Bullerbü aus dem Zugfenster
Um 9.19 Uhr geht es von Malmö aus weiter Richtung Stockholm. Auf diesen letzten 600 Kilometern versüßt mir die schöne schwedische Landschaft die Zeit. Am Fenster rasen Birkenwälder, Seen und, na klar, Schwedenhäuser vorbei! Die leuchtend rot und gelb gestrichenen Holzhäuser erfüllen mit ihren fein geschnitzten, weißen Giebeln meine von Astrid Lindgren geprägten Kindheitsträume. Und befeuern meine freudige Erwartung auf die schwedische Hauptstadt. Auch die Schwed*innen, die immer wieder ein und aussteigen, sind ganz so wie ich sie mir vorgestellt habe: groß, wahnsinnig gut gekleidet und höflich. Während der Fahrt werde ich öfter auf Schwedisch angesprochen, wovon ich leider rein gar nichts verstehe. Macht aber nichts, alle sprechen absolut perfektes Englisch.

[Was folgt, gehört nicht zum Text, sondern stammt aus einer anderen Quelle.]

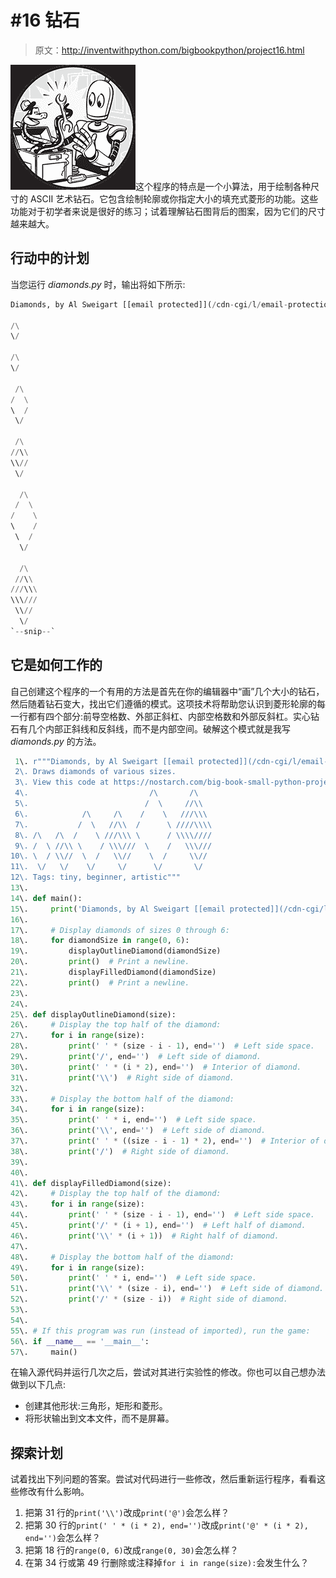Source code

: # #16 钻石

> 原文：<http://inventwithpython.com/bigbookpython/project16.html>

![](img/9d995d63aaead72cad01120081eb8f75.png)这个程序的特点是一个小算法，用于绘制各种尺寸的 ASCII 艺术钻石。它包含绘制轮廓或你指定大小的填充式菱形的功能。这些功能对于初学者来说是很好的练习；试着理解钻石图背后的图案，因为它们的尺寸越来越大。

## 行动中的计划

当您运行 *diamonds.py* 时，输出将如下所示:

```py
Diamonds, by Al Sweigart [[email protected]](/cdn-cgi/l/email-protection)

/\
\/

/\
\/

 /\
/  \
\  /
 \/

 /\
//\\
\\//
 \/

  /\
 /  \
/    \
\    /
 \  /
  \/

  /\
 //\\
///\\\
\\\///
 \\//
  \/
`--snip--`
```

## 它是如何工作的

自己创建这个程序的一个有用的方法是首先在你的编辑器中“画”几个大小的钻石，然后随着钻石变大，找出它们遵循的模式。这项技术将帮助您认识到菱形轮廓的每一行都有四个部分:前导空格数、外部正斜杠、内部空格数和外部反斜杠。实心钻石有几个内部正斜线和反斜线，而不是内部空间。破解这个模式就是我写 *diamonds.py* 的方法。

```py
 1\. r"""Diamonds, by Al Sweigart [[email protected]](/cdn-cgi/l/email-protection)
 2\. Draws diamonds of various sizes.
 3\. View this code at https://nostarch.com/big-book-small-python-projects
 4\.                           /\       /\
 5\.                          /  \     //\\
 6\.            /\     /\    /    \   ///\\\
 7\.           /  \   //\\  /      \ ////\\\\
 8\. /\   /\  /    \ ///\\\ \      / \\\\////
 9\. /  \ //\\ \    / \\\///  \    /   \\\///
10\. \  / \\//  \  /   \\//    \  /     \\//
11\.  \/   \/    \/     \/      \/       \/
12\. Tags: tiny, beginner, artistic"""
13\. 
14\. def main():
15\.     print('Diamonds, by Al Sweigart [[email protected]](/cdn-cgi/l/email-protection)')
16\. 
17\.     # Display diamonds of sizes 0 through 6:
18\.     for diamondSize in range(0, 6):
19\.         displayOutlineDiamond(diamondSize)
20\.         print()  # Print a newline.
21\.         displayFilledDiamond(diamondSize)
22\.         print()  # Print a newline.
23\. 
24\. 
25\. def displayOutlineDiamond(size):
26\.     # Display the top half of the diamond:
27\.     for i in range(size):
28\.         print(' ' * (size - i - 1), end='')  # Left side space.
29\.         print('/', end='')  # Left side of diamond.
30\.         print(' ' * (i * 2), end='')  # Interior of diamond.
31\.         print('\\')  # Right side of diamond.
32\. 
33\.     # Display the bottom half of the diamond:
34\.     for i in range(size):
35\.         print(' ' * i, end='')  # Left side space.
36\.         print('\\', end='')  # Left side of diamond.
37\.         print(' ' * ((size - i - 1) * 2), end='')  # Interior of diamond.
38\.         print('/')  # Right side of diamond.
39\. 
40\. 
41\. def displayFilledDiamond(size):
42\.     # Display the top half of the diamond:
43\.     for i in range(size):
44\.         print(' ' * (size - i - 1), end='')  # Left side space.
45\.         print('/' * (i + 1), end='')  # Left half of diamond.
46\.         print('\\' * (i + 1))  # Right half of diamond.
47\. 
48\.     # Display the bottom half of the diamond:
49\.     for i in range(size):
50\.         print(' ' * i, end='')  # Left side space.
51\.         print('\\' * (size - i), end='')  # Left side of diamond.
52\.         print('/' * (size - i))  # Right side of diamond.
53\. 
54\. 
55\. # If this program was run (instead of imported), run the game:
56\. if __name__ == '__main__':
57\.     main() 
```

在输入源代码并运行几次之后，尝试对其进行实验性的修改。你也可以自己想办法做到以下几点:

*   创建其他形状:三角形，矩形和菱形。
*   将形状输出到文本文件，而不是屏幕。

## 探索计划

试着找出下列问题的答案。尝试对代码进行一些修改，然后重新运行程序，看看这些修改有什么影响。

1.  把第 31 行的`print('\\')`改成`print('@')`会怎么样？
2.  把第 30 行的`print(' ' * (i * 2), end='')`改成`print('@' * (i * 2), end='')`会怎么样？
3.  把第 18 行的`range(0, 6)`改成`range(0, 30)`会怎么样？
4.  在第 34 行或第 49 行删除或注释掉`for i in range(size):`会发生什么？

Die Zeit vergeht wie im Flug, mein Sitzplatz am Tisch ist sehr gemütlich. Seit Stockholm trägt übrigens niemand mehr Masken. Das Tragen wird empfohlen, ist hier aber nirgendwo verpflichtend. Während der letzten Minuten lasse ich die Fahrt noch einmal Revue passieren. Ich saß zwar sehr bequem, aber für die nächste Reise würde ich dann doch ein Liegeabteil nehmen und dann frühzeitig buchen. Mir wird jetzt erst richtig klar, wie weit Stockholm von Deutschland entfernt ist. Es liegt immerhin höher als die nördlichste Stadt Großbritanniens! Von Berlin sind es zwar eigentlich nur 810 Kilometer Luftlinie, aber wir haben von Berlin aus auf dem Landweg ganze 1400 Kilometer hinter uns gebracht. Gar nicht schlecht. Während ich so rechne, rasen wir über die letzte Brücke und erreichen auch schon die Ausläufer von Stockholm! Mit ganz leichter Verspätung kommen wir um 14.40 Uhr im Bahnhof der schwedischen Hauptstadt an. Und ich steige nach knapp 15 Stunden aus dem Zug aus und bin schwer begeistert. Fliegen geht zwar um einiges schneller, aber mit dem Zug wird der Weg zu einem echten Erlebnis.
Fliegen geht zwar um einiges schneller, aber mit dem Zug wird der Weg zu einem echten Erlebnis.